Tel Aviv University radar research key to self-driving cars


Courtesy of American Friends of Tel Aviv University

 

Radar technologies were originally designed to identify and track airborne military targets. Today they’re more often used to detect motor vehicles, weather formations and geological terrain.

Until now, scientists have believed that radar accuracy and resolution are related to the range of frequencies or radio bandwidth used by the devices. But a new Tel Aviv University study finds that an approach inspired by optical coherence tomography (OCT) requires little to no bandwidth to accurately create a high-resolution map of a radar’s surrounding environment.

“We’ve demonstrated a different type of ranging system that possesses superior range resolution and is almost completely free of bandwidth limitations,” says Professor Pavel Ginzburg of TAU’s School of Electrical Engineering, one of the principal authors of the study. “The new technology has numerous applications, especially with respect to the automotive industry. It’s worth noting that existing facilities support our new approach, which means that it can be launched almost immediately.”

The new research was led and conducted jointly by Professors Ginzburg, Vitali Kozlov, Rony Komissarov and Dmitry Filonov, all of TAU’s School of Electrical Engineering. It was published on March 29 in Nature Communications.

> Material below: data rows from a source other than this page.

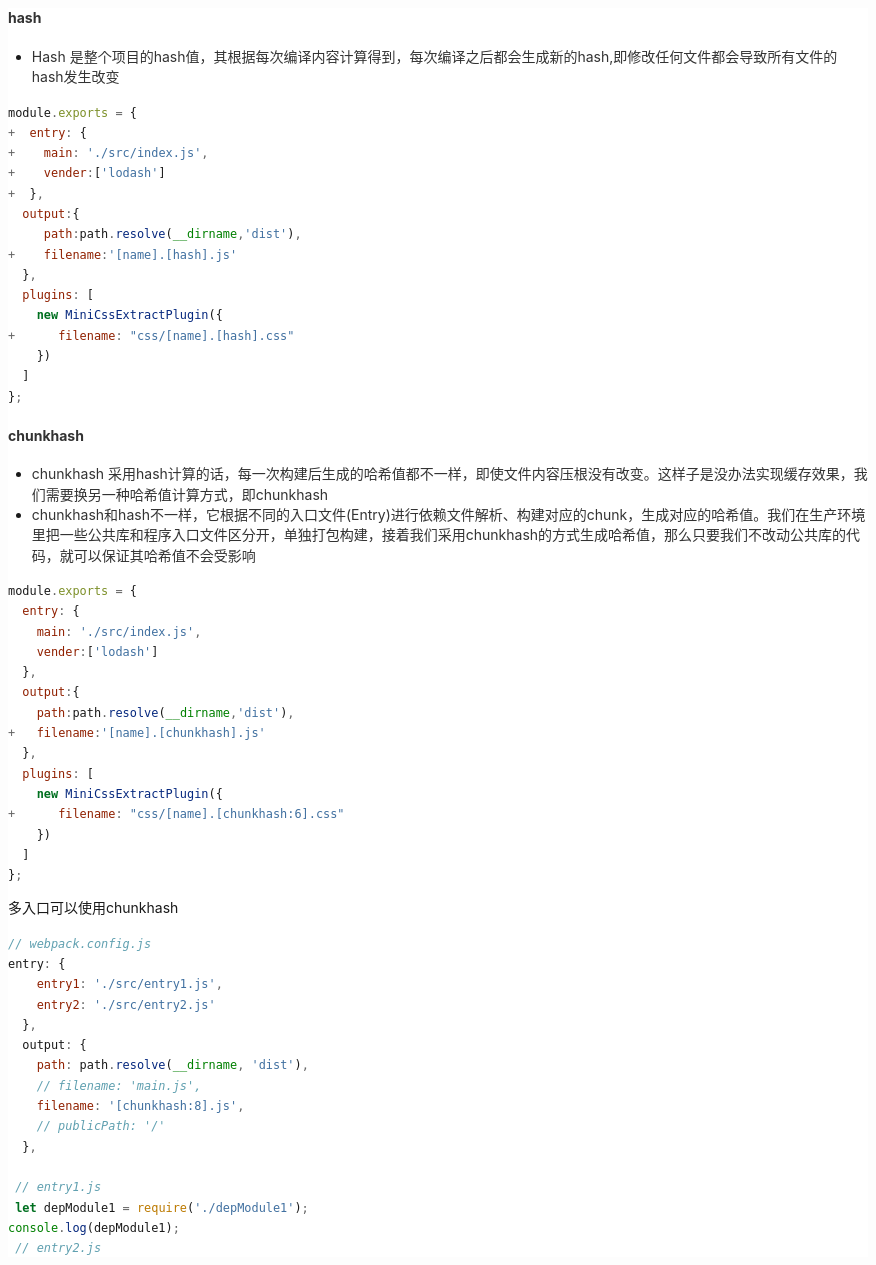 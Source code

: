 
#### <font style="color:rgb(51, 51, 51);">hash</font>
+ <font style="color:rgb(51, 51, 51);">Hash 是整个项目的hash值，其根据每次编译内容计算得到，每次编译之后都会生成新的hash,即修改任何文件都会导致所有文件的hash发生改变</font>

```javascript
module.exports = {
+  entry: {
+    main: './src/index.js',
+    vender:['lodash']
+  },
  output:{
     path:path.resolve(__dirname,'dist'),
+    filename:'[name].[hash].js'
  },
  plugins: [
    new MiniCssExtractPlugin({
+      filename: "css/[name].[hash].css"
    })
  ]
};
```

#### <font style="color:rgb(51, 51, 51);">chunkhash</font>
+ <font style="color:rgb(51, 51, 51);">chunkhash 采用hash计算的话，每一次构建后生成的哈希值都不一样，即使文件内容压根没有改变。这样子是没办法实现缓存效果，我们需要换另一种哈希值计算方式，即chunkhash</font>
+ <font style="color:rgb(51, 51, 51);">chunkhash和hash不一样，它根据不同的入口文件(Entry)进行依赖文件解析、构建对应的chunk，生成对应的哈希值。我们在生产环境里把一些公共库和程序入口文件区分开，单独打包构建，接着我们采用chunkhash的方式生成哈希值，那么只要我们不改动公共库的代码，就可以保证其哈希值不会受影响</font>

```javascript
module.exports = {
  entry: {
    main: './src/index.js',
    vender:['lodash']
  },
  output:{
    path:path.resolve(__dirname,'dist'),
+   filename:'[name].[chunkhash].js'
  },
  plugins: [
    new MiniCssExtractPlugin({
+      filename: "css/[name].[chunkhash:6].css"
    })
  ]
};
```

多入口可以使用chunkhash

```javascript
// webpack.config.js
entry: {
    entry1: './src/entry1.js',
    entry2: './src/entry2.js'
  },
  output: {
    path: path.resolve(__dirname, 'dist'),
    // filename: 'main.js',
    filename: '[chunkhash:8].js',
    // publicPath: '/'
  },
    
 // entry1.js
 let depModule1 = require('./depModule1');
console.log(depModule1);
 // entry2.js
```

It was commonly believed that radar resolution was proportional to the bandwidth used – the broader the range of frequencies, the more accurate the detection of objects. But the TAU researchers have now demonstrated that low-bandwidth radars can achieve similar performance at a lower cost and without broadband signals by exploiting the coherence property of electromagnetic waves.

Two wave sources are perfectly coherent if they have a constant phase difference, the same frequency and the same waveform. The new “partially coherent” radar is as effective at resolving targets when compared with standard “coherent” radars in experimental situations.

“Our concept offers solutions in situations that require high-range resolution and accuracy but in which the available bandwidth is limited, such as the self-driving car industry, optical imaging and astronomy,” Kozlov explains. “Not many cars on the road today use radars, so there’s almost no competition for allocated frequencies. But what will happen in the future, when every car will be equipped with a radar and every radar will demand the entire bandwidth?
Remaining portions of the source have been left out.